La communauté du tiers état de Sainte-Geneviève profitant avec respect et reconnaissance de la plus vive liberté que veut bien lui donner le meilleur des rois, de lui faire parvenir en l’Assemblée des états généraux ses plaintes et doléances relativement à ses lettres de convocation (etc…)

(A noter que la commune de Barfleur engagera sa propre rédaction avec plus d’ironie et moins d’obséquiosité…).

Je résume ci-dessous les différentes doléances.

1re) retour périodique de la convocation des états généraux
2e) retour à la convocation des états provinciaux, la Normandie n’en étant privée que depuis quelque temps.
3e) aucun impôt sans le consentement de la nation assemblée
4e) que les moyens d’acquitter les dettes de l’état soient décidés par la nation assemblée.
5e) que l’on fasse supporter les impositions par tous les ordres et sur un seul rôle !
6e) augmentation des « portions congrues » des prêtres desservants afin qu’ils puissent aider les pauvres de leur paroisse.
7e) supprimer le « déport » des prêtres (les prêtres quittant leurs paroisses, mais persistance des dîmes)
8e) réparation et même construction des bâtisses de la paroisse à la charge des curés.
9e) que les habitants qui paient une certaine imposition, et qui détiennent de ce fait des deniers de sa majesté, puisse détenir un fusil
10e) supprimer l’usage de forcer les milices tant par terre que par mer.
11e) que l’on réforme l’abus singulier qui permet aux paroisses riveraines de la mer de bénéficier seules des trois premières marées de coupe du varech, alors que les autres communes non riveraines contribuent à tout le service qui se fait sur les côtes (pour corroborer cet usage, notons que deux râteaux à varechs figurent dans l’inventaire de succession d’Octave II).

Où l’on voit bien que les récriminations financières sont bien au cœur des cahiers des doléances !

Ainsi donc la famille Pesnelle, depuis l’édification de la Croix du Perron et l’acquisition de la Berquerie avait acquis un certain ascendant sur Sainte Geneviève.

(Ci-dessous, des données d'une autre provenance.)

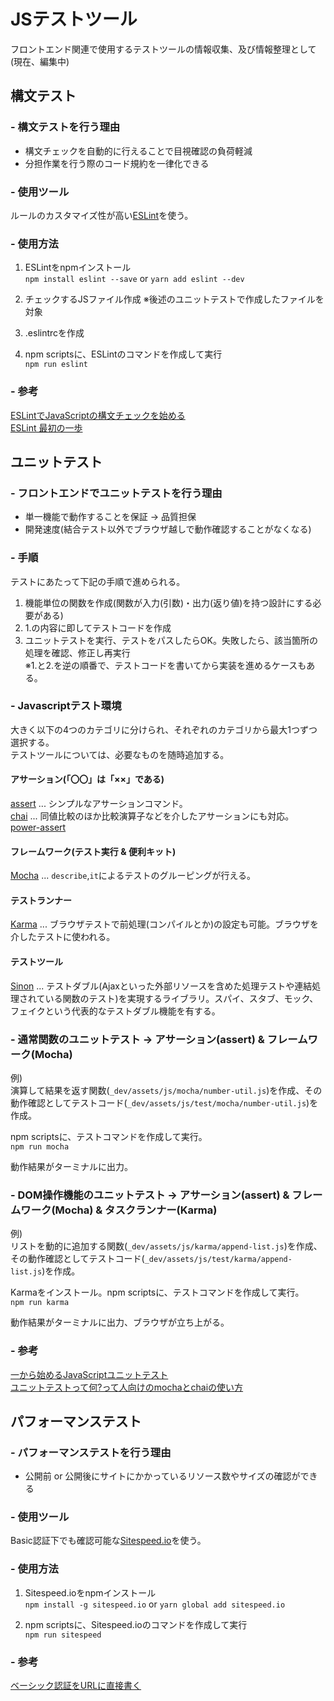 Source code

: # JSテストツール  
  
フロントエンド関連で使用するテストツールの情報収集、及び情報整理として(現在、編集中)  
  
## 構文テスト  
  
### - 構文テストを行う理由  
- 構文チェックを自動的に行えることで目視確認の負荷軽減  
- 分担作業を行う際のコード規約を一律化できる  
  
### - 使用ツール  
ルールのカスタマイズ性が高い[ESLint](http://eslint.org/)を使う。  
  
### - 使用方法  
1. ESLintをnpmインストール  
`npm install eslint --save` or `yarn add eslint --dev`  
  
2. チェックするJSファイル作成 ※後述のユニットテストで作成したファイルを対象  
3. .eslintrcを作成  
4. npm scriptsに、ESLintのコマンドを作成して実行  
`npm run eslint`  
  
  
### - 参考  
[ESLintでJavaScriptの構文チェックを始める](https://www.tam-tam.co.jp/tipsnote/javascript/post9944.html)  
[ESLint 最初の一歩](http://qiita.com/mysticatea/items/f523dab04a25f617c87d)  
  
  
## ユニットテスト  
  
### - フロントエンドでユニットテストを行う理由  
- 単一機能で動作することを保証 -> 品質担保  
- 開発速度(結合テスト以外でブラウザ越しで動作確認することがなくなる)  
  
### - 手順  
テストにあたって下記の手順で進められる。  
  
1. 機能単位の関数を作成(関数が入力(引数)・出力(返り値)を持つ設計にする必要がある)  
2. 1.の内容に即してテストコードを作成  
3. ユニットテストを実行、テストをパスしたらOK。失敗したら、該当箇所の処理を確認、修正し再実行  
※1.と2.を逆の順番で、テストコードを書いてから実装を進めるケースもある。  
  
### - Javascriptテスト環境  
大きく以下の4つのカテゴリに分けられ、それぞれのカテゴリから最大1つずつ選択する。  
テストツールについては、必要なものを随時追加する。  

#### アサーション(「〇〇」は「××」である)  
[assert](https://www.npmjs.com/package/assert) ... シンプルなアサーションコマンド。  
[chai](http://chaijs.com/) ... 同値比較のほか比較演算子などを介したアサーションにも対応。  
[power-assert](https://github.com/power-assert-js/power-assert)  


#### フレームワーク(テスト実行 & 便利キット)  
[Mocha](https://mochajs.org/) ... `describe`,`it`によるテストのグルーピングが行える。  
  
#### テストランナー  
[Karma](https://karma-runner.github.io/1.0/index.html) ... ブラウザテストで前処理(コンパイルとか)の設定も可能。ブラウザを介したテストに使われる。
  
#### テストツール  
[Sinon](http://sinonjs.org/) ... テストダブル(Ajaxといった外部リソースを含めた処理テストや連結処理されている関数のテスト)を実現するライブラリ。スパイ、スタブ、モック、フェイクという代表的なテストダブル機能を有する。  
  
  
### - 通常関数のユニットテスト -> アサーション(assert) & フレームワーク(Mocha)  
例)  
演算して結果を返す関数(`_dev/assets/js/mocha/number-util.js`)を作成、その動作確認としてテストコード(`_dev/assets/js/test/mocha/number-util.js`)を作成。  
  
npm scriptsに、テストコマンドを作成して実行。  
`npm run mocha`  
  
動作結果がターミナルに出力。  
  
### - DOM操作機能のユニットテスト -> アサーション(assert) & フレームワーク(Mocha) & タスクランナー(Karma)  
例)  
リストを動的に追加する関数(`_dev/assets/js/karma/append-list.js`)を作成、その動作確認としてテストコード(`_dev/assets/js/test/karma/append-list.js`)を作成。  
  
Karmaをインストール。npm scriptsに、テストコマンドを作成して実行。  
`npm run karma`  
  
動作結果がターミナルに出力、ブラウザが立ち上がる。  


### - 参考  
[一から始めるJavaScriptユニットテスト](http://developer.hatenastaff.com/entry/2016/12/05/102351)  
[ユニットテストって何?って人向けのmochaとchaiの使い方](http://qiita.com/y_hokkey/items/f73ea6b3d5f6902396b6)  
  

## パフォーマンステスト  
  
### - パフォーマンステストを行う理由  
- 公開前 or 公開後にサイトにかかっているリソース数やサイズの確認ができる  
  
### - 使用ツール  
Basic認証下でも確認可能な[Sitespeed.io](https://www.sitespeed.io/)を使う。  
  
### - 使用方法  
1. Sitespeed.ioをnpmインストール  
`npm install -g sitespeed.io` or `yarn global add sitespeed.io`  
  
2. npm scriptsに、Sitespeed.ioのコマンドを作成して実行  
`npm run sitespeed`  
  
### - 参考  
[ベーシック認証をURLに直接書く](http://qiita.com/ngkazu/items/6da021edf177f40e1f26)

Jean Pierre Pesnelle, après la période révolutionnaire et même sous la Restauration continuera ses fonctions de maire et d’officier d’état civil.

Ce n’est pas lui qui enregistre le décès de son épouse, Marie Françoise Trohel, en 1816, à l’âge de cinquante-huit ans, mais son adjoint, Langlois. Et il reprend ses fonctions immédiatement. Par son dernier acte, il enregistre le mariage de Clément Rouxel et d’Eugénie Lalande, le 24 mars 1822. Il décède deux jours plus tard le 26 mars, âgé de soixante-cinq ans.


Marie Françoise Trohel de Longpré, son épouse était née en 1758 dans le village de Teurthéville-Bocage.

Il existe un petit hameau « Trohel », un peu à l’écart du clocher de Theurthéville, dans lequel probablement Marie Françoise habitait. Les quelques maisons qui se trouvent là y étaient déjà sans doute.

Notes et références

  1. « Acte de baptême - page 16/20 » - État civil de Réville.
  2. Acte de décès - État civil de Sainte-Geneviève .
  3. rédigé par un descendant, Philippe Pesnelle
  4. Arreville (jusqu’à la première moitié du XIII° siècle) est un fief avant de s'appeler Sainte-Geneviève, nom de la paroisse
  5. officier de la reine Anne d’Autriche
  6. en Normandie, une maison d’habitation, par opposition aux étables, écuries etc.
  7. Une vergée (vg) équivalait à 2000 M², et c'est toujours le cas.